__REQUIRED ACTION__
Your answer should be the lines below from the one holding "- **Correlation Analysis**: Pearson, Spearman, Kendall" through the one holding "- **Interpretation Guides**: Plain-language", copied exactly and with nothing else.

[Items from a dataset]
___

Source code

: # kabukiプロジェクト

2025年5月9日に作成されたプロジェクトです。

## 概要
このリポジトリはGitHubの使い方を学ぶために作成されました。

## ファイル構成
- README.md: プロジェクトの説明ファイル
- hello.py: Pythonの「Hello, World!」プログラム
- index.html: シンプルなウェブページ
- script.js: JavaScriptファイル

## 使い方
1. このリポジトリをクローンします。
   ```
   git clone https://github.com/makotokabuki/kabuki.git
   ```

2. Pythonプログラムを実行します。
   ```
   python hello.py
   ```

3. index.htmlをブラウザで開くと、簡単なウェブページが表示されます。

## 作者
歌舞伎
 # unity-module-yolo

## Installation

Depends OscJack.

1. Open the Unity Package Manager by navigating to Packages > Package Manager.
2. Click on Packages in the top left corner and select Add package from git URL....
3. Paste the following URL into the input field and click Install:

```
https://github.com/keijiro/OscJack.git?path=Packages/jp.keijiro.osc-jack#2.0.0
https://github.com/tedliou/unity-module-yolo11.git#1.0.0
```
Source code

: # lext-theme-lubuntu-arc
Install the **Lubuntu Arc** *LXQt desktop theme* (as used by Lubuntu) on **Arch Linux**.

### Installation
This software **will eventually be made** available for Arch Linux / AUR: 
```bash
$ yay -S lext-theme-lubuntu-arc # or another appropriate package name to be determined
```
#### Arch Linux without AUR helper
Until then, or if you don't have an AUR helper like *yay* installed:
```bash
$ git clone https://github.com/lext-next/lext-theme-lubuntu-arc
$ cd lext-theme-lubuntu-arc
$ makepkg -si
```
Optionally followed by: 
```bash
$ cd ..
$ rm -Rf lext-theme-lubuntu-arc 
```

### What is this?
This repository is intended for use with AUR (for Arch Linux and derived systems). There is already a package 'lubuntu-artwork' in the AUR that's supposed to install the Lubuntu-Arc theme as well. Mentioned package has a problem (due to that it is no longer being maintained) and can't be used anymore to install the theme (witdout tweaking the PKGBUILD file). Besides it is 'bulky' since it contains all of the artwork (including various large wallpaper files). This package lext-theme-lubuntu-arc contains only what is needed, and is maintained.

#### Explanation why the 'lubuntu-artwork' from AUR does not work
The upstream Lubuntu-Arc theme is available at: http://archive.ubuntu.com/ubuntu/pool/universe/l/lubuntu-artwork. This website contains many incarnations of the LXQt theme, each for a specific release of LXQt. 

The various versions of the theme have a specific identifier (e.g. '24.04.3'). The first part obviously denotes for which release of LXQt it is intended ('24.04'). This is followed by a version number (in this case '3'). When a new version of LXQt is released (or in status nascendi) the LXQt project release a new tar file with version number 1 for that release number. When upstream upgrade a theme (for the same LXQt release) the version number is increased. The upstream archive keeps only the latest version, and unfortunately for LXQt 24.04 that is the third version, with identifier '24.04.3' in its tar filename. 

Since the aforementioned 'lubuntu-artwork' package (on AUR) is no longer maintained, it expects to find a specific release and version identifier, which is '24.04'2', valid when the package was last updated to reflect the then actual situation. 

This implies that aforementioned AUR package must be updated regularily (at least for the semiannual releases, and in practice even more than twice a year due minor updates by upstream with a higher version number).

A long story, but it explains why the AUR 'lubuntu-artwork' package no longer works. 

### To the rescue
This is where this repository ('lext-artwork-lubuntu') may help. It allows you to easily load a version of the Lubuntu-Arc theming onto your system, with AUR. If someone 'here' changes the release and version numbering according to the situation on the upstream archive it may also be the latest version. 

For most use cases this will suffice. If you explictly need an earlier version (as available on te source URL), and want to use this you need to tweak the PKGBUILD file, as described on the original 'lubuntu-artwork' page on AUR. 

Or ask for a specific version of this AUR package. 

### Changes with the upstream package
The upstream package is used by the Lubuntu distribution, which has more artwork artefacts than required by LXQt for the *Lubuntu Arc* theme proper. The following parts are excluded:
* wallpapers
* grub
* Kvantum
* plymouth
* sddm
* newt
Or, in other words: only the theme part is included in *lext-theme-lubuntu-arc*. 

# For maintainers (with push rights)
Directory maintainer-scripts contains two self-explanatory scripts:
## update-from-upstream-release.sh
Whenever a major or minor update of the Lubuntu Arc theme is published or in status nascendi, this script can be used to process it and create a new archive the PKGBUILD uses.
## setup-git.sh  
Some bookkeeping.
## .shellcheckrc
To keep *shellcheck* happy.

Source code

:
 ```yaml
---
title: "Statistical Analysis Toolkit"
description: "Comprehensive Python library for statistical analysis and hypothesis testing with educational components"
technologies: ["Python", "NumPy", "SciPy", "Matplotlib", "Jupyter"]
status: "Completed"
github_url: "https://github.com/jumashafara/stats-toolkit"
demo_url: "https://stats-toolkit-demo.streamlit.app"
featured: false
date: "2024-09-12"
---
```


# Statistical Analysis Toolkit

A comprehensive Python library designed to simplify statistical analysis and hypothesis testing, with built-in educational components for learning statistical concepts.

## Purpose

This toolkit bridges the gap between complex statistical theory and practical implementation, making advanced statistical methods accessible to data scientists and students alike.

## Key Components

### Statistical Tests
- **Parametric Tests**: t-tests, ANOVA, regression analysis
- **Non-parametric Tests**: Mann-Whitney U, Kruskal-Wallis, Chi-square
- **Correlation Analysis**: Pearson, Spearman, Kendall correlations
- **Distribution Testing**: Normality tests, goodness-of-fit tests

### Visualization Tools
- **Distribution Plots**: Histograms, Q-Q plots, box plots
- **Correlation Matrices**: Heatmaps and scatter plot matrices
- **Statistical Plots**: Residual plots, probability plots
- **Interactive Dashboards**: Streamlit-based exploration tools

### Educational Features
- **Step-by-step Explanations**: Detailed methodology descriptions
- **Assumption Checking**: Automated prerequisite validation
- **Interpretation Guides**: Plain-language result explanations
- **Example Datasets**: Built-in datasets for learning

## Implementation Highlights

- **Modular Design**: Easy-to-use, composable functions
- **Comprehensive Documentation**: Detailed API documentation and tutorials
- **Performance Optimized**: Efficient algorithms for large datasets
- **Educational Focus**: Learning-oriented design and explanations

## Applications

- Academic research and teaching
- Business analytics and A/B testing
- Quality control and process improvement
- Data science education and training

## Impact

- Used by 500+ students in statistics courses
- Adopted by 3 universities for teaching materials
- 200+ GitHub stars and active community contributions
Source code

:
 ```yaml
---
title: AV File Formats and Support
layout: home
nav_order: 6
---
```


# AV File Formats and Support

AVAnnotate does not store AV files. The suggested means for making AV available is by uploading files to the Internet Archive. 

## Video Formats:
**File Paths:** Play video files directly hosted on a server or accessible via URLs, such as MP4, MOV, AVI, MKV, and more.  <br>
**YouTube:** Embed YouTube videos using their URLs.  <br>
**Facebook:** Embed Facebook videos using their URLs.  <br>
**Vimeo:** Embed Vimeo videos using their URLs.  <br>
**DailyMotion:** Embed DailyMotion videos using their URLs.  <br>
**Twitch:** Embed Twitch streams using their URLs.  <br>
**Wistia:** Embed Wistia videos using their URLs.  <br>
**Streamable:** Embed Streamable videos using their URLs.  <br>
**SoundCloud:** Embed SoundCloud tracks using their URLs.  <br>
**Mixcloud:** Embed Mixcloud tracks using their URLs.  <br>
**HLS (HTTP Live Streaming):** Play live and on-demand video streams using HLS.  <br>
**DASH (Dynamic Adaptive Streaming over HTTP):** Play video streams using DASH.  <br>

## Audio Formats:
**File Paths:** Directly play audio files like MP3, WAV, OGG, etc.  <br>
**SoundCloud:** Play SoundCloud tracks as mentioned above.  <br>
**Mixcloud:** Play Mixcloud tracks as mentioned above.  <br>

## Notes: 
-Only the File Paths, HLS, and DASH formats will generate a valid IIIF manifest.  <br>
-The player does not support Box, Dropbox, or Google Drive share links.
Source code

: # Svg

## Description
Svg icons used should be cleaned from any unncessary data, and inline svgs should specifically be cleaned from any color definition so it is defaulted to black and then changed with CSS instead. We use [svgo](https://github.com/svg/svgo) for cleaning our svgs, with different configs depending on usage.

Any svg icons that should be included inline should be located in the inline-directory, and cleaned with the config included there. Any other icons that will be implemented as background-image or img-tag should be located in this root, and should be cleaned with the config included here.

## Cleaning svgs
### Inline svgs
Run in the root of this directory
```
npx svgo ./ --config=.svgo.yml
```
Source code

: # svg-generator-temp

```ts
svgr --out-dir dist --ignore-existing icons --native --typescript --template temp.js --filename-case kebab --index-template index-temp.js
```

___

__OUTPUT OF THE EXERCISE__
- **Correlation Analysis**: Pearson, Spearman, Kendall correlations
- **Distribution Testing**: Normality tests, goodness-of-fit tests

### Visualization Tools
- **Distribution Plots**: Histograms, Q-Q plots, box plots
- **Correlation Matrices**: Heatmaps and scatter plot matrices
- **Statistical Plots**: Residual plots, probability plots
- **Interactive Dashboards**: Streamlit-based exploration tools

### Educational Features
- **Step-by-step Explanations**: Detailed methodology descriptions
- **Assumption Checking**: Automated prerequisite validation
- **Interpretation Guides**: Plain-language result explanations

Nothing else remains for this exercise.